Making Data Set Creation more User Friendly
Contents
Goals
The goal is to create an API to hide the details of creating a VTK-m dataset. This would be useful for developers and users in general, and make it easier to write importers, tests, etc.
Idea #1: Data Set Builder
A "data set builder" class, which can do several things:
- allows one-at-a-time adding of cells, coordinate values, etc. in a way harder for array handles
- this may be easier for e.g. loading data sets from disk
- (note that we should not enforce ONLY one-at-a-time adding of these values, should also allow e.g. raw pointers to data; have options)
- defines a logical structure for you and helps ensure you've done everything necessary for a proper data set
- has convenience functions for creating e.g.
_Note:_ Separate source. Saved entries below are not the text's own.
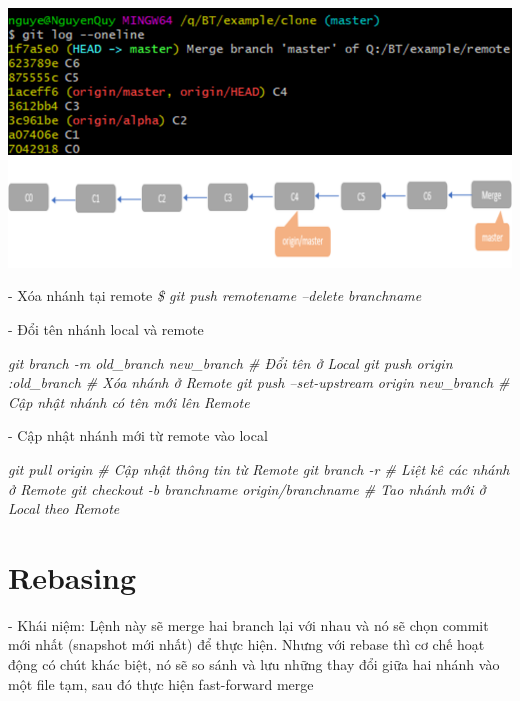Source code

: \documentclass[12pt,a4paper]{report}
\begin{document}
 \includegraphics[width=0.8\linewidth]{screenshot076}
 	\label{fig:screenshot076}
\vskip 0.4cm\vskip 0.4cm
 	\includegraphics[width=0.8\linewidth]{screenshot077}

 	\label{fig:screenshot077}
\vskip 0.4cm\vskip 0.4cm
 - Xóa nhánh tại remote
 \vskip 0.4cm
 {\it \hspace{1cm} \$ git push remotename --delete branchname}\vskip 0.4cm
 
 - Đổi tên nhánh local và remote\vskip 0.4cm
 
 {\it \hspace{1cm}git branch -m old\_branch new\_branch         \hspace{1cm} \# Đổi tên ở Local\vskip 0.1cm
  \hspace{1cm}git push origin :old\_branch                  \hspace{1cm}\# Xóa nhánh ở Remote\vskip 0.1cm
  \hspace{1cm}git push --set-upstream origin new\_branch   \# Cập nhật nhánh có tên mới lên  Remote\vskip 0.4cm }

 - Cập nhật nhánh mới từ remote vào local\vskip 0.4cm
 
 {\it \hspace{1cm}git pull origin                                    \hspace{1cm}\# Cập nhật thông tin từ Remote\vskip 0.1cm
  \hspace{1cm}git branch -r                                      \hspace{1cm}\# Liệt kê các nhánh ở Remote\vskip 0.1cm
  \hspace{1cm}git checkout -b branchname  origin/branchname      \hspace{1cm}\# Tao nhánh mới ở Local theo Remote\vskip 0.4cm}
 
							
\section{Rebasing}
\hspace{0.6cm}- Khái niệm: Lệnh này sẽ merge hai branch lại với nhau và nó sẽ chọn commit mới nhất (snapshot mới nhất) để thực hiện. Nhưng với rebase thì cơ chế hoạt động có chút khác biệt, nó sẽ so sánh và lưu những thay đổi giữa hai nhánh vào một file tạm, sau đó thực hiện fast-forward merge
\newpage
\end{document}
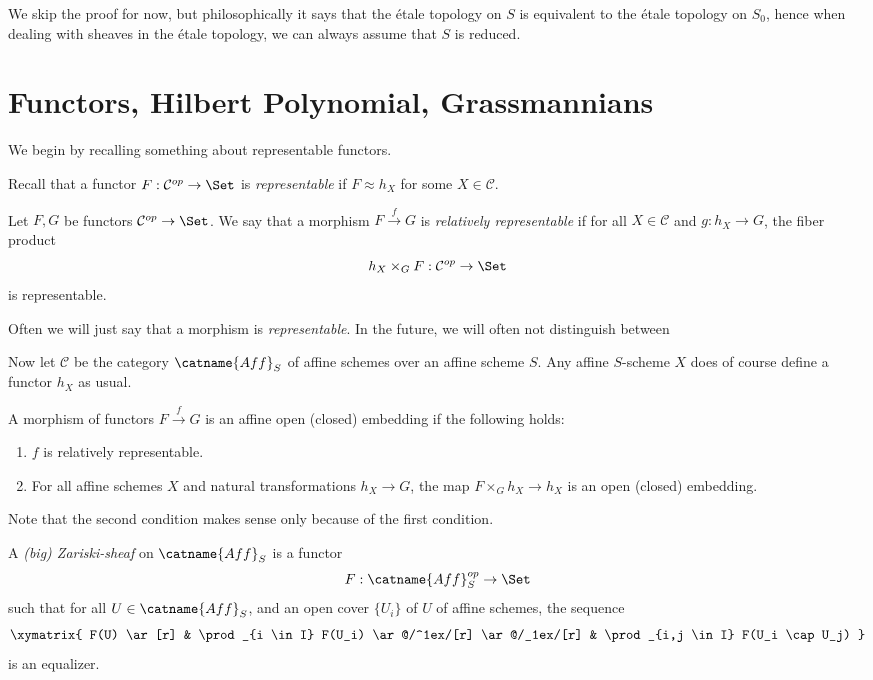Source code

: \documentclass[11pt, english]{article}
\begin{document}
We skip the proof for now, but philosophically it says that the étale topology on $S$ is equivalent to the étale topology on $S_0$, hence when dealing with sheaves in the étale topology, we can always assume that $S$ is reduced.

\pagebreak
\section{Functors, Hilbert Polynomial, Grassmannians}

We begin by recalling something about representable functors.

Recall that a functor $F:\mathcal C^{op} \to  \Set$ is \emph{representable} if $F \approx h_X$ for some $X \in \mathcal C$.

\begin{defi}
Let $F,G$ be functors $\mathcal C^{op} \to \Set$. We say that a morphism $F \xrightarrow{f} G$ is \emph{relatively representable} if for all $X \in \mathcal C$ and $g:h_X \to G$, the fiber product
\[
h_X \times _G F: \mathcal C^{op} \to \Set
\]
is representable.
\end{defi}

Often we will just say that a morphism is \emph{representable}. In the future, we will often not distinguish between 

Now let $\mathcal C$ be the category $\catname{Aff}_S$ of affine schemes over an affine scheme $S$. Any affine $S$-scheme $X$ does of course define a functor $h_X$ as usual.

\begin{defi}
A morphism of functors $F \xrightarrow{f} G$ is an affine open (closed) embedding if the following holds: 
\begin{enumerate}
\item $f$ is relatively representable.
\item For all affine schemes $X$ and natural transformations $h_X \to G$, the map $F \times_G h_X \to h_X$ is an open (closed) embedding.
\end{enumerate}
\end{defi}
Note that the second condition makes sense only because of the first condition. 

\begin{defi}A \emph{(big) Zariski-sheaf} on $\catname{Aff}_S$ is a functor
\[
F:\catname{Aff}_S^{op} \to \Set
\]
such that for all $U \in \catname{Aff}_S$, and an open cover $\{U_i\}$ of $U$ of affine schemes, the sequence
\[
\xymatrix{
F(U) \ar[r] &  \prod_{i \in I} F(U_i) \ar@/^1ex/[r] \ar@/_1ex/[r]  & \prod_{i,j \in I} F(U_i \cap U_j)
}
\]
is an equalizer.
\end{defi}
\end{document}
Cartesian rectilinear grids and other multi-step things
- when you're done, it converts e.g. internal STL vectors to array handles and gives you a data set
Question: used for new data sets only, or can you use it to augment a data set? Concrete example: adding a new cell set to an existing data set.
- One solution: not just a "data set builder" but other builders as well, like a "cell set builder", which can be used after having created a data set. Presumably the data set builder would encapsulate/use/interact-with the cell set builder, and so on.
- For the first iteration, I recommend focusing on just creating new data sets. My experience tells me that this is the big use case, and we can always add the modifiers later. --Kmorel (talk) 14:25, 13 August 2015 (EDT)
Question: are there ExplicitDataSetBuilders vs RegularDataSetBuilders, or is it one DataSetBuilder with different helper routines?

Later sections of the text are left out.